Nation/World Briefly: Kids need more class time, school chief says

DENVER — American schoolchildren need to be in class more — six days a week, at least 11 months a year — if they are to compete with students abroad, Education Secretary Arne Duncan said Tuesday.

“Go ahead and boo me,” Duncan told about 400 middle and high school students at a public school in Denver. “I fundamentally think that our school day is too short, our school week is too short and our school year is too short.”

“You’re competing for jobs with kids from India and China. I think schools should be open six, seven days a week; eleven, twelve months a year,” he said.

Instead of boos, Duncan’s remark drew an unsurprising response from the teenage assembly: bored stares.

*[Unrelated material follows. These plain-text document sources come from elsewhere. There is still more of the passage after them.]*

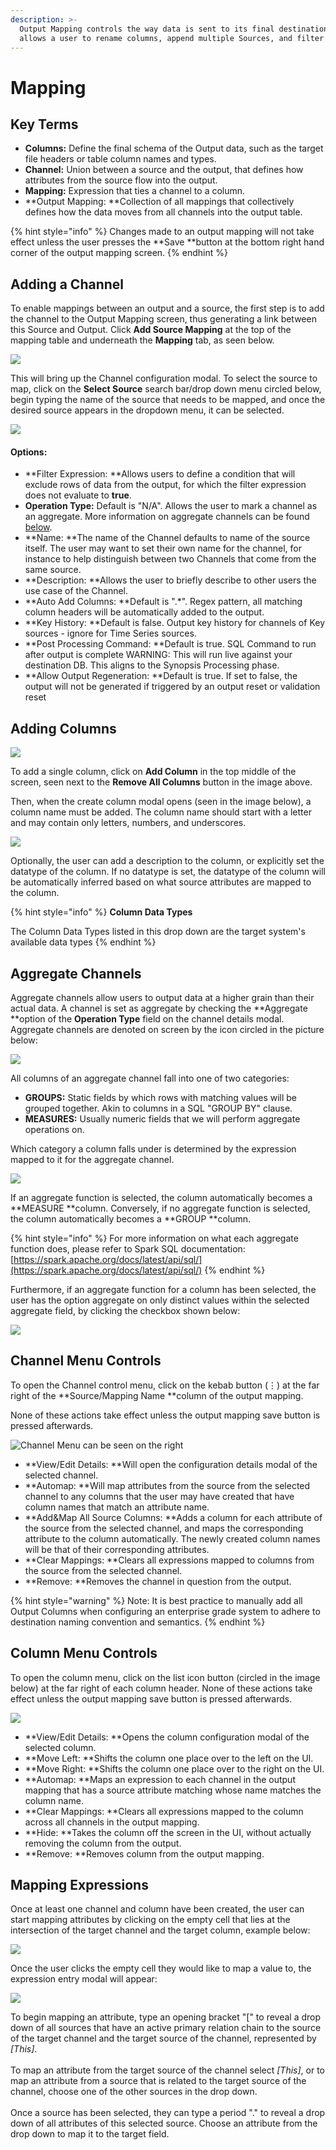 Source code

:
 ```yaml
---
description: >-
  Output Mapping controls the way data is sent to its final destination. It
  allows a user to rename columns, append multiple Sources, and filter data.
---
```


# Mapping

## Key Terms&#x20;

* **Columns:** Define the final schema of the Output data, such as the target file headers or table column names and types.
* **Channel:** Union between a source and the output, that defines how attributes from the source flow into the output.
* **Mapping:** Expression that ties a channel to a column.
* **Output Mapping: **Collection of all mappings that collectively defines how the data moves from all channels into the output table.

{% hint style="info" %}
Changes made to an output mapping will not take effect unless the user presses the **Save **button at the bottom right hand corner of the output mapping screen.
{% endhint %}

## Adding a Channel

To enable mappings between an output and a source, the first step is to add the channel to the Output Mapping screen, thus generating a link between this Source and Output. Click **Add Source Mapping** at the top of the mapping table and underneath the **Mapping** tab, as seen below.

![](<../../.gitbook/assets/addoutputsource (1).png>)

This will bring up the Channel configuration modal. To select the source to map, click on the **Select Source** search bar/drop down menu circled below, begin typing the name of the source that needs to be mapped, and once the desired source appears in the dropdown menu, it can be selected.

![](../../.gitbook/assets/selectmappingsource.png)

#### Options:&#x20;

* **Filter Expression: **Allows users to define a condition that will exclude rows of data from the output, for which the filter expression does not evaluate to **true**.
* **Operation Type:** Default is "N/A". Allows the user to mark a channel as an aggregate. More information on aggregate channels can be found [below](output-mapping.md#aggregate-channels).
* **Name: **The name of the Channel defaults to name of the source itself. The user may want to set their own name for the channel, for instance to help distinguish between two Channels that come from the same source.
* **Description: **Allows the user to briefly describe to other users the use case of the Channel.
* **Auto Add Columns: **Default is ".\*". Regex pattern, all matching column headers will be automatically added to the output.
* **Key History: **Default is false. Output key history for channels of Key sources - ignore for Time Series sources.
* **Post Processing Command: **Default is true. SQL Command to run after output is complete WARNING: This will run live against your destination DB. This aligns to the Synopsis Processing phase.
* **Allow Output Regeneration: **Default is true. If set to false, the output will not be generated if triggered by an output reset or validation reset

## Adding Columns

![](../../.gitbook/assets/addoutputsource.png)

To add a single column, click on **Add Column** in the top middle of the screen, seen next to the **Remove All Columns** button in the image above.

Then, when the create column modal opens (seen in the image below), a column name must be added. The column name should start with a letter and may contain only letters, numbers, and underscores.

![](<../../.gitbook/assets/image (265).png>)

Optionally, the user can add a description to the column, or explicitly set the datatype of the column. If no datatype is set, the datatype of the column will be automatically inferred based on what source attributes are mapped to the column.

{% hint style="info" %}
**Column Data Types**

The Column Data Types listed in this drop down are the target system's available data types
{% endhint %}

## Aggregate Channels

Aggregate channels allow users to output data at a higher grain than their actual data. A channel is set as aggregate by checking the **Aggregate **option of the **Operation Type** field on the channel details modal. Aggregate channels are denoted on screen by the icon circled in the picture below:

![](../../.gitbook/assets/aggregateicon.png)

&#x20;All columns of an aggregate channel fall into one of two categories:

* **GROUPS:** Static fields by which rows with matching values will be grouped together. Akin to columns in a SQL "GROUP BY" clause.
* **MEASURES:** Usually numeric fields that we will perform aggregate operations on.

Which category a column falls under is determined by the expression mapped to it for the aggregate channel.

![](../../.gitbook/assets/aggregateexpression.png)

If an aggregate function is selected, the column automatically becomes a **MEASURE **column. Conversely, if no aggregate function is selected, the column automatically becomes a **GROUP **column.

{% hint style="info" %}
For more information on what each aggregate function does, please refer to Spark SQL documentation: [https://spark.apache.org/docs/latest/api/sql/](https://spark.apache.org/docs/latest/api/sql/)
{% endhint %}

Furthermore, if an aggregate function for a column has been selected, the user has the option aggregate on only distinct values within the selected aggregate field, by clicking the checkbox shown below:

![](../../.gitbook/assets/distinctcheckbox.png)

## Channel Menu Controls

To open the Channel control menu, click on the kebab button (⋮) at the far right of the **Source/Mapping Name **column of the output mapping.&#x20;

None of these actions take effect unless the output mapping save button is pressed afterwards.

![Channel Menu can be seen on the right](<../../.gitbook/assets/image (270).png>)

* **View/Edit Details: **Will open the configuration details modal of the selected channel.
* **Automap: **Will map attributes from the source from the selected channel to any columns that the user may have created that have column names that match an attribute name.
* **Add\&Map All Source Columns: **Adds a column for each attribute of the source from the selected channel, and maps the corresponding attribute to the column automatically. The newly created column names will be that of their corresponding attributes.
* **Clear Mappings: **Clears all expressions mapped to columns from the source from the selected channel.
* **Remove: **Removes the channel in question from the output.

{% hint style="warning" %}
Note: It is best practice to manually add all Output Columns when configuring an enterprise grade system to adhere to destination naming convention and semantics.
{% endhint %}

## Column Menu Controls

To open the column menu, click on the list icon button (circled in the image below) at the far right of each column header. None of these actions take effect unless the output mapping save button is pressed afterwards.

![](../../.gitbook/assets/columnmenu.png)

* **View/Edit Details: **Opens the column configuration modal of the selected column.
* **Move Left: **Shifts the column one place over to the left on the UI.
* **Move Right: **Shifts the column one place over to the right on the UI.
* **Automap: **Maps an expression to each channel in the output mapping that has a source attribute matching whose name matches the column name.
* **Clear Mappings: **Clears all expressions mapped to the column across all channels in the output mapping.
* **Hide: **Takes the column off the screen in the UI, without actually removing the column from the output.
* **Remove: **Removes column from the output mapping.

## Mapping Expressions

Once at least one channel and column have been created, the user can start mapping attributes by clicking on the empty cell that lies at the intersection of the target channel and the target column, example below:

![](../../.gitbook/assets/enteringexpression.png)

Once the user clicks the empty cell they would like to map a value to, the expression entry modal will appear:

![](<../../.gitbook/assets/image (264).png>)

To begin mapping an attribute, type an opening bracket "\[" to reveal a drop down of all sources that have an active primary relation chain to the source of the target channel and the target source of the channel, represented by _\[This]_. \
\
To map an attribute from the target source of the channel select _\[This]_, or to map an attribute from a source that is related to the target source of the channel, choose one of the other sources in the drop down.\
\
Once a source has been selected, they can type a period "." to reveal a drop down of all attributes of this selected source. Choose an attribute from the drop down to map it to the target field.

D.C.: New spy satellites approved

The Obama administration on Tuesday approved the purchase of new spy satellites and will buy more commercial imagery from the private sector to plug immediate gaps in satellite coverage. The new program will take the place of one that had been awarded to The Boeing Co. Boeing spent nearly $10 billion developing the secret satellite but ran into technical problems. the Pentagon pulled the plug in 2005 after Boeing exceeded its budget by $3 billion to $5 billion, according to industry experts and government reports. An intelligence official acknowledged the possibility that the massive contract could be awarded this year to Lockheed without a competitive bidding process.

Texas: Ex-Army nurse pleads guilty in hepatitis C case

A former Army hospital nurse accused of infecting more than a dozen patients with hepatitis C pleaded guilty Tuesday to one count of assault and one count of stealing drugs. Federal prosecutors said Jon Dale Jones, a 46-year-old retired Army captain, infected at least 15 patients with hepatitis C in 2004 at William Beaumont Army Medical Center at Fort Bliss, just outside El Paso.

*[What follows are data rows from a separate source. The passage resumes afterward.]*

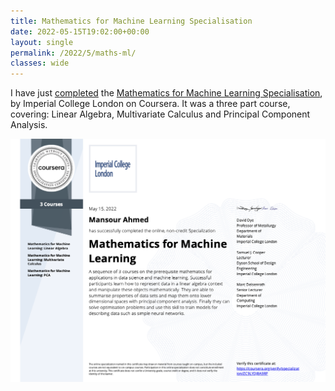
 ```yaml
---
title: Mathematics for Machine Learning Specialisation
date: 2022-05-15T19:02:00+00:00
layout: single
permalink: /2022/5/maths-ml/
classes: wide
---
```

I have just [completed](https://www.coursera.org/account/accomplishments/specialization/ZC9LYDJ8A9RP) the [Mathematics for Machine Learning Specialisation](https://www.coursera.org/specializations/mathematics-machine-learning), by Imperial College London on Coursera. It was a three part course, covering: Linear Algebra, Multivariate Calculus and Principal Component Analysis.


[![certificate](/assets/img/Coursera_mml.png)](https://www.coursera.org/account/accomplishments/specialization/ZC9LYDJ8A9RP) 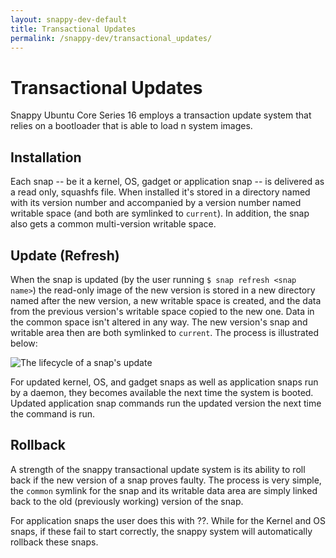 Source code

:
 ```yaml
---
layout: snappy-dev-default
title: Transactional Updates
permalink: /snappy-dev/transactional_updates/
---
```

# Transactional Updates
Snappy Ubuntu Core Series 16 employs a transaction update system that relies on a bootloader that is able to load n system images.

## Installation
Each snap -- be it a kernel, OS, gadget or application snap -- is delivered as a read only, squashfs file. When installed it's stored in a directory named with its version number and accompanied by a version number named writable space (and both are symlinked to `current`). In addition, the snap also gets a common multi-version writable space.

## Update (Refresh)
When the snap is updated (by the user running `$ snap refresh <snap name>`) the read-only image of the new version is stored in a new directory named after the new version, a new writable space is created, and the data from the previous version's writable space copied to the new one. Data in the common space isn't altered in any way. The new version's snap and writable area then are both symlinked to `current`. The process is illustrated below:

![The lifecycle of a snap's update](/docs-demo/media/snappy-dev/transactional_update.png)

For updated kernel, OS, and gadget snaps as well as application snaps run by a daemon, they becomes available the next time the system is booted. Updated application snap commands run the updated version the next time the command is run. 

## Rollback

A strength of the snappy transactional update system is its ability to roll back if the new version of a snap proves faulty. The process is very simple, the `common` symlink for the snap and its writable data area are simply linked back to the old (previously working) version of the snap.

For application snaps the user does this with ??. While for the Kernel and OS snaps, if these fail to start correctly, the snappy system will automatically rollback these snaps. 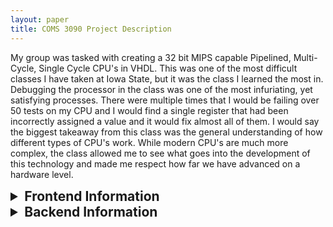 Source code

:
 ```yaml
---
layout: paper
title: COMS 3090 Project Description
---
```


My group was tasked with creating a 32 bit MIPS capable Pipelined, Multi-Cycle, Single Cycle CPU's in VHDL. This was
one of the most difficult classes I have taken at Iowa State, but it was the class I learned the most in. Debugging
the processor in the class was one of the most infuriating, yet satisfying processes. There were multiple times that
I would be failing over 50 tests on my CPU and I would find a single register that had been incorrectly assigned a value
and it would fix almost all of them. 
I would say the biggest takeaway from this class was the general understanding of how different types of CPU's work.
While modern CPU's are much more complex, the class allowed me to see what goes into the development of this technology 
and made me respect how far we have advanced on a hardware level.

<details>
    <summary style="font-size:1.5em; font-weight:bold;">Frontend Information</summary>
    <p>
    While my team has not decided on a frontend solution yet I have put my hat in the ring for sveltejs (web) and
    svelte native (app). We are not 100% sure that an appgit is going to be plausible to develop on top of the web environment,
    but I think that using svelte js and native for the frameworks will make it a consistent development experience.
    </p>
</details>

<details>
    <summary style="font-size:1.5em; font-weight:bold;">Backend Information</summary>
    <p>
    Below is an example of the .NET WEB API, which is what we are using for the backend of the project. While we 
    have not started actual backend development below is an example of a simple http request handler for recieving temperature
    information from the arduino.
    </p>
    <pre style="background-color:#2d2d2d;color:#c678dd;padding:10px;border-radius:5px;overflow-x:auto;font-family:monospace;">
Code here {}
    </pre>
</details>


    

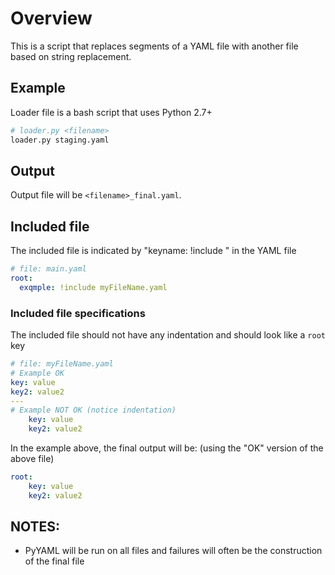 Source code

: # Overview

This is a script that replaces segments of a YAML file with another file based on string replacement.

## Example

Loader file is a bash script that uses Python 2.7+

```bash
# loader.py <filename>
loader.py staging.yaml
```

## Output

Output file will be `<filename>_final.yaml`.

## Included file

The included file is indicated by "keyname: !include <filename>" in the YAML file

```yaml
# file: main.yaml
root:
  exqmple: !include myFileName.yaml

``` 

### Included file specifications
The included file should not have any indentation and should look like a `root` key

```yaml
# file: myFileName.yaml
# Example OK
key: value
key2: value2
---
# Example NOT OK (notice indentation)
    key: value
    key2: value2
```

In the example above, the final output will be: (using the "OK" version of the above file)
```yaml
root:
    key: value
    key2: value2
```


## NOTES:
* PyYAML will be run on all files and failures will often be the construction of the final file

Calif.: Church searched in case of missing girl found dead

Police investigating the death of Sandra Cantu, an 8-year-old girl whose body was found in a suitcase dumped in a pond in Tracy on Monday, searched Clover Road Baptist Church on Tuesday, a day after questioning its pastor, Lane Lawless, and taking a computer and other items from his home. The pastor’s wife, Connie Lawless, said they had been interviewed because they live down the street from the victim and their great-granddaughter played with her.

Brazil: Retrial in nun’s death

A Brazilian court on Tuesday ordered the arrest and retrial of a rancher acquitted of orchestrating the murder of an American nun in the Amazon. Para state’s top court reversed last year’s not guilty verdict for Vitalmiro Moura on a technicality, a court spokesman said. Moura is accused of masterminding the 2005 shooting death of 73-year-old Dorothy Stang. A native of Dayton, Ohio, Stang spent three decades on the Amazon’s wild frontier, working to preserve the rain forest and defend the rights of poor settlers whose lands were seized by powerful ranchers. Prosecutors contend Moura and rancher Regivaldo Galvao hired gunmen to kill Stang over a disputed plot of land.

Israel: Anti-missile system test

Israel successfully tested an anti-missile system designed to protect the country against any Iranian attack, the Defense Ministry said, perfecting technology developed in response to failures of similar systems during the 1991 Gulf War. The intercept of a dummy missile was the 17th test of the Arrow system, a U.S.-Israeli joint venture. Israeli defense officials said the interceptor was an upgraded Arrow II, designed to counter Iran’s Shahab ballistic missile. The Arrow project is being developed by Israel Aerospace Industries Ltd. and Chicago-based Boeing Co. at a cost of more than $1 billion.

Peru: Ex-president convicted

Former Peruvian President Alberto Fujimori was convicted and sentenced to 25 years in prison Tuesday for death squad killings and kidnappings during his 1990s struggle against Shining Path insurgents. The court convicted the 70-year-old former leader of “crimes against humanity” including two operations by the military hit squad that claimed 25 lives. None of the victims, the three-judge court found, were connected to any insurgency. Fujimori also was convicted of two 1992 kidnappings.